A few days later, we were sitting in a restaurant at twilight. As we were watching the sun slide into the Caribbean, the Johnsons came into the restaurant and they stopped by our table to chat. Ted regaled us with tales of swimming and coming across 6–foot–long barracudas (fish with notably large teeth) and how one of them “postured aggressively.” Expansively, he told us of the dangers and how he had threaded his way through the treacherous waters. It was very interesting to watch Joan in the background during his account. All the while she seemed to grow smaller and shrink into herself.
As they left our table, I suddenly remembered Laddy, a little black mutt I had when I was 14. When my neighbor, Willie White, gave me the dog, I immediately had fantasies that Laddy would be like Rin Tin Tin or Lassie, that he would be my faithful companion, following me, loving me—only me.
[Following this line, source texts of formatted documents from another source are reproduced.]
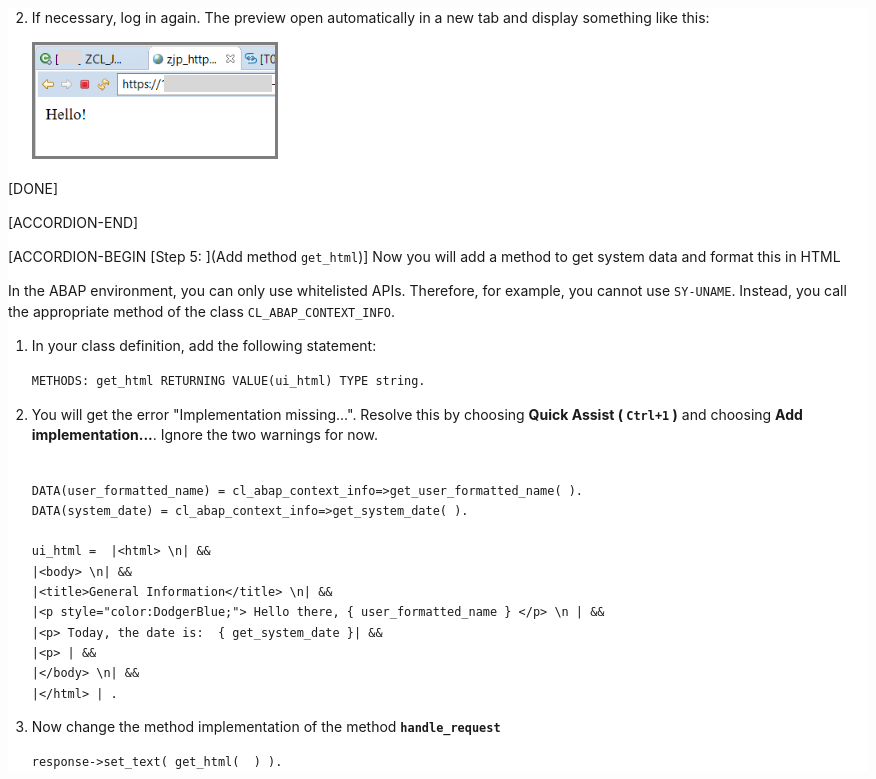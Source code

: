 2. If necessary, log in again. The preview open automatically in a new tab and display something like this:

    ![Image depicting step-4b-hello](step-4b-hello.png)

[DONE]

[ACCORDION-END]

[ACCORDION-BEGIN [Step 5: ](Add method `get_html`)]
Now you will add a method to get system data and format this in HTML

In the ABAP environment, you can only use whitelisted APIs. Therefore, for example, you cannot use `SY-UNAME`. Instead, you call the appropriate method of the class `CL_ABAP_CONTEXT_INFO`.

1. In your class definition, add the following statement:

    ```ABAP
    METHODS: get_html RETURNING VALUE(ui_html) TYPE string.

    ```
2. You will get the error "Implementation missing...". Resolve this by choosing **Quick Assist ( `Ctrl+1` )** and choosing **Add implementation...**. Ignore the two warnings for now.

    ```ABAP

    DATA(user_formatted_name) = cl_abap_context_info=>get_user_formatted_name( ).
    DATA(system_date) = cl_abap_context_info=>get_system_date( ).

    ui_html =  |<html> \n| &&
    |<body> \n| &&
    |<title>General Information</title> \n| &&
    |<p style="color:DodgerBlue;"> Hello there, { user_formatted_name } </p> \n | &&
    |<p> Today, the date is:  { get_system_date }| &&
    |<p> | &&
    |</body> \n| &&
    |</html> | .

    ```

3. Now change the method implementation of the method **`handle_request`**

    ```ABAP
    response->set_text( get_html(  ) ).

    ```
The problem was that Laddy had an inquisitive nose, an adventurous spirit and he liked people, lots of people. Laddy wasn’t just my dog, he was anybody’s dog. He would happily lick anyone’s face, not only mine. This bothered me in my boyish insecurity until I discovered a trick: Close to home, my dog was secure in his environment and gregarious, but when I took him to new places where he felt less secure, he would stay close by my side and look to me for comfort. When Laddy was attentive only to me, I felt needed, important and loved. But when his attention wandered I felt deflated, smaller somehow.
That evening in the Bahamas, as the last red glow disappeared on the horizon, I looked at Ariel and felt happy to enjoy true love. Our relationship is not built on her loving me…only me. She loves and lives with a sense of wonder and expansiveness and I feel grateful that she chooses to share the adventure of her life with me.
Undermining her sense of well–being so that she “needs” me is a child’s game. Love is not something that is fostered by playing on your partner’s insecurities or pulling on him or her for attention. That type of “love” is about as real and mature as an adult playing with a Spiderman action figure and believing that it actually flies.